PURPOSE
This document briefly describes how to suppress sessions marked killed in v$session.
SCOPE & APPLICATION
Useful for DBAs.
ALTER SYSTEM KILL Session Marked for Killed Forever:
====================================================
You have a session that you have killed, but it seems as though it will not go away:
SQL> alter system kill session 'sid, serial#';
SQL> select status, username from v$session;
status killed
username username
You have issued this several times and it seems it still is marked as killed.
In order to determine which process to kill:
a) On a Unix platform:
SQL> SELECT spid
FROM v$process
WHERE NOT EXISTS ( SELECT 1
FROM v$session
WHERE paddr = addr);
or
SQL> SELECT inst_id, status, event, state, blocking_session, sid, serial#, program
FROM gv$session
WHERE status = 'KILLED';
% kill <spid>
b) On a Windows platform:
SQL> SELECT spid, osuser, s.program
FROM v$process p, v$session s
WHERE p.addr=s.paddr;
Then use the orakill utility at the DOS prompt:
c:/> orakill <SID> <spid>
where <SID> = the Oracle instance name (ORACLE_SID)
<spid> = the thread id of the thread to kill
Explanation:
============
The simplest (and probably most common) reason the session stays
around is because the process is still around. The reason the
process is still around is because it is waiting on "SQLNet
message from client". If it does ever get a message, it will
then respond with an ORA-28 "Your session has been killed"
error number. At that point the session should go away.

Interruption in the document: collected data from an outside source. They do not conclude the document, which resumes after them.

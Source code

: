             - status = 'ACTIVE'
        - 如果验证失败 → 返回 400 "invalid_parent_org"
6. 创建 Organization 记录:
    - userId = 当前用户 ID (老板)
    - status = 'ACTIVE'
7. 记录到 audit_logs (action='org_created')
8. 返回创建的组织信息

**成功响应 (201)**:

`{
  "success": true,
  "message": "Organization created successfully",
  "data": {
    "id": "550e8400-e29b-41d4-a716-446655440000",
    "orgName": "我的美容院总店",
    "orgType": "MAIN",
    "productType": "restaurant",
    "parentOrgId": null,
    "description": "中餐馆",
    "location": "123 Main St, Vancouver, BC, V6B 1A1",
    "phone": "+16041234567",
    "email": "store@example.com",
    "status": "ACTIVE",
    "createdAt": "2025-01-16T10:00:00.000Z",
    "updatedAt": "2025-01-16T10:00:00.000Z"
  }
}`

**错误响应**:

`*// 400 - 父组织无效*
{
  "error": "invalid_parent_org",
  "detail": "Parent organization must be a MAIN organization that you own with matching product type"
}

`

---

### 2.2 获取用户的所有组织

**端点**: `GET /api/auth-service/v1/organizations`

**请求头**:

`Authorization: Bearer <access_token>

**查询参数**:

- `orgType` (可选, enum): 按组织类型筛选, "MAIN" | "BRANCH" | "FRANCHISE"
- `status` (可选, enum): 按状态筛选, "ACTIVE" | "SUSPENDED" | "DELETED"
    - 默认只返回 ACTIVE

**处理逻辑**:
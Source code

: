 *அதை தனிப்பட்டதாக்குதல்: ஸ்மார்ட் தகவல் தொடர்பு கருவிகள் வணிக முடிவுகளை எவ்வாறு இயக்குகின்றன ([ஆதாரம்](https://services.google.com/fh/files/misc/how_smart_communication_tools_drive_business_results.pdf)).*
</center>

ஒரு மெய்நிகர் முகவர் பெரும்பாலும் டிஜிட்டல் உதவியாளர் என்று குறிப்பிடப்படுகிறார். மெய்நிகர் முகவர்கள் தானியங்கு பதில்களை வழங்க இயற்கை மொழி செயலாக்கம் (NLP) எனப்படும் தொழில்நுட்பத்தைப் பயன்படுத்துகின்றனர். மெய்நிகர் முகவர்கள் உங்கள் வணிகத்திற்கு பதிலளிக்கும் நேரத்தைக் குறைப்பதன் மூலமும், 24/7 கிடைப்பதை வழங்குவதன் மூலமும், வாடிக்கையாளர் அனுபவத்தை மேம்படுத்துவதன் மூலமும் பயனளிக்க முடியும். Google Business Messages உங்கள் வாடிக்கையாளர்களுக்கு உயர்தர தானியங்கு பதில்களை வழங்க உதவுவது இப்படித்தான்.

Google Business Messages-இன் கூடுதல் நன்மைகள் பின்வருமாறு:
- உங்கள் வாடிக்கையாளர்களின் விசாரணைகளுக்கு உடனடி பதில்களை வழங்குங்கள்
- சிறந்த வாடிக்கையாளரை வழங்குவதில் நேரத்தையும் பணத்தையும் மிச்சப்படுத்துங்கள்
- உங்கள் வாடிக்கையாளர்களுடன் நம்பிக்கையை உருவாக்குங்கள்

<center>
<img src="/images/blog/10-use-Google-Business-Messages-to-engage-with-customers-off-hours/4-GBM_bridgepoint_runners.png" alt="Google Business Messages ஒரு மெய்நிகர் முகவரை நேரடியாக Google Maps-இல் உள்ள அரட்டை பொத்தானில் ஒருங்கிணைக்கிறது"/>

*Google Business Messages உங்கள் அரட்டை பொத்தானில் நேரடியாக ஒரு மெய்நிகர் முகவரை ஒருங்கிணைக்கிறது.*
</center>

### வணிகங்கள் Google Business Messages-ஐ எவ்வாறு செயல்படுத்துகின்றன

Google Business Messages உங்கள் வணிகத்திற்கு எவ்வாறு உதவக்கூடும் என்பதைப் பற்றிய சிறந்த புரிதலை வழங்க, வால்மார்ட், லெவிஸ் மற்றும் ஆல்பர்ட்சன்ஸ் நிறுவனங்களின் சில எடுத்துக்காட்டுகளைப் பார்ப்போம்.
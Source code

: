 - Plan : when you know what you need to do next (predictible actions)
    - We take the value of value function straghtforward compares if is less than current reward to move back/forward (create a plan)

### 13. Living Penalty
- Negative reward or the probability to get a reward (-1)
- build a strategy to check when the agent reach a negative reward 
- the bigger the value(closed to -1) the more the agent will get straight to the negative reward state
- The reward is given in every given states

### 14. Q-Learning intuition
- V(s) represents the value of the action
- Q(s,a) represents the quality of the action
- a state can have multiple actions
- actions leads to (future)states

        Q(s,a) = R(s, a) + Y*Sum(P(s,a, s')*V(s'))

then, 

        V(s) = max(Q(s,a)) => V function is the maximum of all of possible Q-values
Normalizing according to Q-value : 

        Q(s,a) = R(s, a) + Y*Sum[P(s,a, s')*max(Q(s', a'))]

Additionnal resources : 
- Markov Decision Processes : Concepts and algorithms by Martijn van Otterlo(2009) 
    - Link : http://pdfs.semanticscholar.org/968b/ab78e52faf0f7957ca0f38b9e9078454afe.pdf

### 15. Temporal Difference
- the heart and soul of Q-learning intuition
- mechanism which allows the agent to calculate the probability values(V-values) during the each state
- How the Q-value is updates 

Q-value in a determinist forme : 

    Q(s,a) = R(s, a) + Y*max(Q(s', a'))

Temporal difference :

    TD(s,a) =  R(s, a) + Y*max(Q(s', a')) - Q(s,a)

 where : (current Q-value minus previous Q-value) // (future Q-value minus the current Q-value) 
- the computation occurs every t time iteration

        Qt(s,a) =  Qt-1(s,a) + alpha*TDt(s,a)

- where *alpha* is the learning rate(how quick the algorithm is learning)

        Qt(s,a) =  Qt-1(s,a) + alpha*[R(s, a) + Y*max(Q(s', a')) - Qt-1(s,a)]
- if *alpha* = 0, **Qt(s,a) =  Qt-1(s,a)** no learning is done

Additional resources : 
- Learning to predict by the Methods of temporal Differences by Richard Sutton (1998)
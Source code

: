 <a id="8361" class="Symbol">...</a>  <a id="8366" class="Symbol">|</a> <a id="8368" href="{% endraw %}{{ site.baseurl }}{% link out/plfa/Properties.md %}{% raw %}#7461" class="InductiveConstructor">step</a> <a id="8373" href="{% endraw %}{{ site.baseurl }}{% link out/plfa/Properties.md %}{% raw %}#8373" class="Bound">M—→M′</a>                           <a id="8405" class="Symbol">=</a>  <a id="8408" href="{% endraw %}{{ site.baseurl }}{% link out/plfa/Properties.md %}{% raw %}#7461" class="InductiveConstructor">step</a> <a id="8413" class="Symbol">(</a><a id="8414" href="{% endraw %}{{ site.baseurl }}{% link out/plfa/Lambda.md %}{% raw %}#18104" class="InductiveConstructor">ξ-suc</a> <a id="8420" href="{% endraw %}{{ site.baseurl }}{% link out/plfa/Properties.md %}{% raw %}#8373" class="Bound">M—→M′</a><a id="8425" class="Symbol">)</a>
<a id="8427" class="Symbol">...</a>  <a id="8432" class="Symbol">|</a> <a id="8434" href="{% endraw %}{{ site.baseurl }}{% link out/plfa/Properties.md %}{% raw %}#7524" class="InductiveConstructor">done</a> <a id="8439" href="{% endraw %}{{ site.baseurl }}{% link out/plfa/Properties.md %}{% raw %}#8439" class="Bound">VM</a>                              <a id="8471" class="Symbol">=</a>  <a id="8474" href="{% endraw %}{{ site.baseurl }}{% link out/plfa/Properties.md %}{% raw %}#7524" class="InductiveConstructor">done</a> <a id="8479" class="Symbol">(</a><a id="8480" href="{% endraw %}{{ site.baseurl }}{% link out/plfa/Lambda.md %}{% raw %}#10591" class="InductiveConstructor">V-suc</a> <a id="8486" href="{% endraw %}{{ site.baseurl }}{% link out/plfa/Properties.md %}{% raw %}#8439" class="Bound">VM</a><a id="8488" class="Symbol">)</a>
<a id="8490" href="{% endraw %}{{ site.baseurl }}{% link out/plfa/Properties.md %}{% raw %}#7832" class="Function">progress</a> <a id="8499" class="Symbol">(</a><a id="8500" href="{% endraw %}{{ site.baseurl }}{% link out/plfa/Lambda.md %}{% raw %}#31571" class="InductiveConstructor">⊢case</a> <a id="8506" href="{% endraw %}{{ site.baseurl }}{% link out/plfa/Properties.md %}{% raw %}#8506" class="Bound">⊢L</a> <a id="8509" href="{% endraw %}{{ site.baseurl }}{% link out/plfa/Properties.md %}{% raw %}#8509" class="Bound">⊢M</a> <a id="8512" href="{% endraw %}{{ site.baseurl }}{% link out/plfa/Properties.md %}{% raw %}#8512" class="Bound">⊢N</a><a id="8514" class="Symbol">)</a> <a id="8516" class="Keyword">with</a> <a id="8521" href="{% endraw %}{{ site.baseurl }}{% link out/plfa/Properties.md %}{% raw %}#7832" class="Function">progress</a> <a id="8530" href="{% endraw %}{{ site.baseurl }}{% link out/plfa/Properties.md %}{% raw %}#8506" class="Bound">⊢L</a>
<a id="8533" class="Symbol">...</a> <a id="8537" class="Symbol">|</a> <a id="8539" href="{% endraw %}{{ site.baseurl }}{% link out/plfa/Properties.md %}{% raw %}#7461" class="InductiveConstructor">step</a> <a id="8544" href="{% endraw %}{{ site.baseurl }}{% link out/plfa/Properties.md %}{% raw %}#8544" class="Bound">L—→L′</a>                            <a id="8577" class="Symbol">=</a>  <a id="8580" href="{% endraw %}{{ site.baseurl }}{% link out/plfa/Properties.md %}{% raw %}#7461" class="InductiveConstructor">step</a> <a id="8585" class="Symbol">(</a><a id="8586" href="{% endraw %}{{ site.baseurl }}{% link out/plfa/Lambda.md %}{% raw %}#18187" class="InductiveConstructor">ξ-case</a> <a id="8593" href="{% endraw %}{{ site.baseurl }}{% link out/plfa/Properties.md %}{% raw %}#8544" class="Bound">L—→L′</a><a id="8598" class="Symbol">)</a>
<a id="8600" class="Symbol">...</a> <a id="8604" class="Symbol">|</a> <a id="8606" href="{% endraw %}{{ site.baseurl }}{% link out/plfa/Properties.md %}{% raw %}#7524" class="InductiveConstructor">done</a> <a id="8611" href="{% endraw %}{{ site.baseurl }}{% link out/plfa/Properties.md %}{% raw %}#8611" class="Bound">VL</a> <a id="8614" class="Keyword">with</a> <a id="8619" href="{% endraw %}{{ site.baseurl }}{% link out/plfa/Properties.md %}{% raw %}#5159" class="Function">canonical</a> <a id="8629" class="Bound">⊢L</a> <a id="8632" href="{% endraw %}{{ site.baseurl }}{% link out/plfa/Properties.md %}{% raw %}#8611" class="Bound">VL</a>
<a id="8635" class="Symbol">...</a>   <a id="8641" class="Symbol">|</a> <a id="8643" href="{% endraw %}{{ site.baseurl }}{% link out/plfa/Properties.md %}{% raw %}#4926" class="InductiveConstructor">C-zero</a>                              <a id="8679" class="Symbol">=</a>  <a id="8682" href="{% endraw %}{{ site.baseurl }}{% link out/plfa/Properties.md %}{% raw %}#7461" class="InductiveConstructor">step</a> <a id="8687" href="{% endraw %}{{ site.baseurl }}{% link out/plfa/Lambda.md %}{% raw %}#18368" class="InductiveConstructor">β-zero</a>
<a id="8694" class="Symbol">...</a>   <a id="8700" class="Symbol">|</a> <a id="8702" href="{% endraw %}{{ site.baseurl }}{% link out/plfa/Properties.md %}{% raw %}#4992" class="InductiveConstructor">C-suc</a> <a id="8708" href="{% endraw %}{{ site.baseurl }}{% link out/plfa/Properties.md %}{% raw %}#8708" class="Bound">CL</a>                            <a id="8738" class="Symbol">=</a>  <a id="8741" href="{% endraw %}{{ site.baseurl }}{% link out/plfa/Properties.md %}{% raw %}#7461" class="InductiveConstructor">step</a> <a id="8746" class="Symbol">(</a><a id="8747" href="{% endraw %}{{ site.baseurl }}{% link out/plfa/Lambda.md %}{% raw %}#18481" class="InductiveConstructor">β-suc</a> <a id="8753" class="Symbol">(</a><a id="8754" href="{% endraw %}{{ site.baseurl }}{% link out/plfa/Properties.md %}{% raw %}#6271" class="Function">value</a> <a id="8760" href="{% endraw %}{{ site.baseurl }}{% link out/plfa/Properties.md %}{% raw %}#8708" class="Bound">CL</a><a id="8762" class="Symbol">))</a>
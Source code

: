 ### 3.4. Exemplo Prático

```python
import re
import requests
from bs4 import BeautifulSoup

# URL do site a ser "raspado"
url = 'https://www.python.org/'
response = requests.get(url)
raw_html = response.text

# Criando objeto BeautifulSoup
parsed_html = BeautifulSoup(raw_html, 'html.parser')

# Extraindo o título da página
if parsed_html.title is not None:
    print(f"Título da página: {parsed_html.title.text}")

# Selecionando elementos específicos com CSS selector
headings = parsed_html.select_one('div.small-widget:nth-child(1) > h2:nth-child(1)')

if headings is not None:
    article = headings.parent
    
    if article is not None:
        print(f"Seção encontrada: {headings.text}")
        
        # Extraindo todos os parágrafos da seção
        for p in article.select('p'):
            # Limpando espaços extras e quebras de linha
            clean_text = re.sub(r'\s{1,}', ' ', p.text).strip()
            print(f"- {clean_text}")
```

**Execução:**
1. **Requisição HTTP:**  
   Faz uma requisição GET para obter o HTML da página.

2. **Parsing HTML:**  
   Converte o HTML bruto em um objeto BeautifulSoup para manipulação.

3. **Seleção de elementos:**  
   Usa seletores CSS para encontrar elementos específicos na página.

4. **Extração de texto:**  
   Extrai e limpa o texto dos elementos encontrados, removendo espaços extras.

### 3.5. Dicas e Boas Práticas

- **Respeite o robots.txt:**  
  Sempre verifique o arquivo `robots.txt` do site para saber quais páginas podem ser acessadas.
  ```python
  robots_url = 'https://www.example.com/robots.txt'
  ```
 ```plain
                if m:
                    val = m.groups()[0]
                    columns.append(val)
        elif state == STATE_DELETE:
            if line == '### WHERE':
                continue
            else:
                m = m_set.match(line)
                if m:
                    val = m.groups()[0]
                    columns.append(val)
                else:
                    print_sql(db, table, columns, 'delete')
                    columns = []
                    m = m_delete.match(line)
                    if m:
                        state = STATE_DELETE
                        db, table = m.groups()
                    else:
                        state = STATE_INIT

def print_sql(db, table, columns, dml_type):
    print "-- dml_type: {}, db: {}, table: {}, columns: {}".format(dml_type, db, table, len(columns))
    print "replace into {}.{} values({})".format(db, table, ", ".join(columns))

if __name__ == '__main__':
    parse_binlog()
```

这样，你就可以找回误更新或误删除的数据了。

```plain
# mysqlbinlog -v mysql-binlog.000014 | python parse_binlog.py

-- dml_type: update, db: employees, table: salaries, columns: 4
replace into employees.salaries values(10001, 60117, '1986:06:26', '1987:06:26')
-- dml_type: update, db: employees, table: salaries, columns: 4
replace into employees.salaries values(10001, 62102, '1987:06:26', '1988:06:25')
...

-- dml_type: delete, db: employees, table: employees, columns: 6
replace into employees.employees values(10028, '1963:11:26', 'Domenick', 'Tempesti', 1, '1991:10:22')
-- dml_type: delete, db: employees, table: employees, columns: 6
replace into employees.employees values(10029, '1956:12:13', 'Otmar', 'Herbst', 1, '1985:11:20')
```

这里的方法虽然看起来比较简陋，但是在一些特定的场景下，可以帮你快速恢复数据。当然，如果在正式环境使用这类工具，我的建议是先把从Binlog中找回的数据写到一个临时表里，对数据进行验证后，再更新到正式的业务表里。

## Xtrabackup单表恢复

The
dedicated server process may remain alive until the client
disconnects or exits.
PMON may take ownership of the session while it is cleaning
up any resources held by the session at the time it was killed.
If it cannot clean everything up immediately it will leave the
session under the PSEUDO process while performing other tasks.
By finding the spid you can then force the process to be killed.
When issuing the 'kill' command be sure that you kill "DEDICATED SERVER PROCESSES", those called:
oracle<SID> (local=NO)
where <SID> is the ORACLE_SID.
Be sure you do not kill processes such as:
ora_d000_<SID>
ora_s000_<SID>
ora_pmon_<SID>
Related Documents:
=================
Note:100859.1
ALTER SYSTEM KILL SESSION does not Release Locks Killing a
Thread on Windows NT
Note:1041427.6
KILLING INACTIVE SESSIONS DOES NOT REMOVE SESSION ROW FROM
V$SESSION
Note:1023442.6
HOW TO HAVE ORACLE CLEAN-UP OLD USER INFO AFTER KILLING
SESSION UNDER MTS
Note:387077.1
How to find the process identifier (pid, spid) after the
corresponding session is killed?
ALTER SYSTEM KILL Session Marked for Killed Forever [ID 1020720.102]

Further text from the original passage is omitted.